# EXERCISE BRIEF
In full and unchanged, output the entries that follow.

Saved entries
- - - - - - -
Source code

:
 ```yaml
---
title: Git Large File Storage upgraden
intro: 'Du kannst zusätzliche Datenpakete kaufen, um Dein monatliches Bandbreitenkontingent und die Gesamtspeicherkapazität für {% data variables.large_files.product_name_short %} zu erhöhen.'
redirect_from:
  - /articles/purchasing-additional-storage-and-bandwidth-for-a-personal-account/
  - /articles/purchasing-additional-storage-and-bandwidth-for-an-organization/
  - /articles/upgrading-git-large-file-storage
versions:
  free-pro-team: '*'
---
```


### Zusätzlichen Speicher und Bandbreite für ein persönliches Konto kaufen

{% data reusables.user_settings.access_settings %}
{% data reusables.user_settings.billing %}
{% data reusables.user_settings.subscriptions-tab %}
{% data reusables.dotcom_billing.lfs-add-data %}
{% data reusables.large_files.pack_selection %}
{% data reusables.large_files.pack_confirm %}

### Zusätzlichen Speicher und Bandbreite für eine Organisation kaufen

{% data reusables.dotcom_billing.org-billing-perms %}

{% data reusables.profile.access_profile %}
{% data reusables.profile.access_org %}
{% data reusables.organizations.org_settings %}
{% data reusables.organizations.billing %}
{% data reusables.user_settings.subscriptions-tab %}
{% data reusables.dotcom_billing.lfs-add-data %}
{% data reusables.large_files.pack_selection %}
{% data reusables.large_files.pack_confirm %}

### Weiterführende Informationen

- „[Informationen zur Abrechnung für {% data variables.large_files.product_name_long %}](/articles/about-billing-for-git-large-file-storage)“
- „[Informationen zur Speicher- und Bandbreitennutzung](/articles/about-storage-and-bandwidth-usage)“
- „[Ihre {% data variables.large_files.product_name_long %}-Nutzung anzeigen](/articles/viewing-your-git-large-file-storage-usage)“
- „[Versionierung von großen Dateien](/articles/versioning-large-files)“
- - - - - - -
# EXERCISE ANSWER
Source code

:
 ```yaml
---
title: Git Large File Storage upgraden
intro: 'Du kannst zusätzliche Datenpakete kaufen, um Dein monatliches Bandbreitenkontingent und die Gesamtspeicherkapazität für {% data variables.large_files.product_name_short %} zu erhöhen.'
redirect_from:
  - /articles/purchasing-additional-storage-and-bandwidth-for-a-personal-account/
  - /articles/purchasing-additional-storage-and-bandwidth-for-an-organization/
  - /articles/upgrading-git-large-file-storage
versions:
  free-pro-team: '*'
---
```


### Zusätzlichen Speicher und Bandbreite für ein persönliches Konto kaufen

{% data reusables.user_settings.access_settings %}
{% data reusables.user_settings.billing %}
{% data reusables.user_settings.subscriptions-tab %}
{% data reusables.dotcom_billing.lfs-add-data %}
{% data reusables.large_files.pack_selection %}
{% data reusables.large_files.pack_confirm %}

### Zusätzlichen Speicher und Bandbreite für eine Organisation kaufen

{% data reusables.dotcom_billing.org-billing-perms %}

{% data reusables.profile.access_profile %}
{% data reusables.profile.access_org %}
{% data reusables.organizations.org_settings %}
{% data reusables.organizations.billing %}
{% data reusables.user_settings.subscriptions-tab %}
{% data reusables.dotcom_billing.lfs-add-data %}
{% data reusables.large_files.pack_selection %}
{% data reusables.large_files.pack_confirm %}

### Weiterführende Informationen

- „[Informationen zur Abrechnung für {% data variables.large_files.product_name_long %}](/articles/about-billing-for-git-large-file-storage)“
- „[Informationen zur Speicher- und Bandbreitennutzung](/articles/about-storage-and-bandwidth-usage)“
- „[Ihre {% data variables.large_files.product_name_long %}-Nutzung anzeigen](/articles/viewing-your-git-large-file-storage-usage)“
- „[Versionierung von großen Dateien](/articles/versioning-large-files)“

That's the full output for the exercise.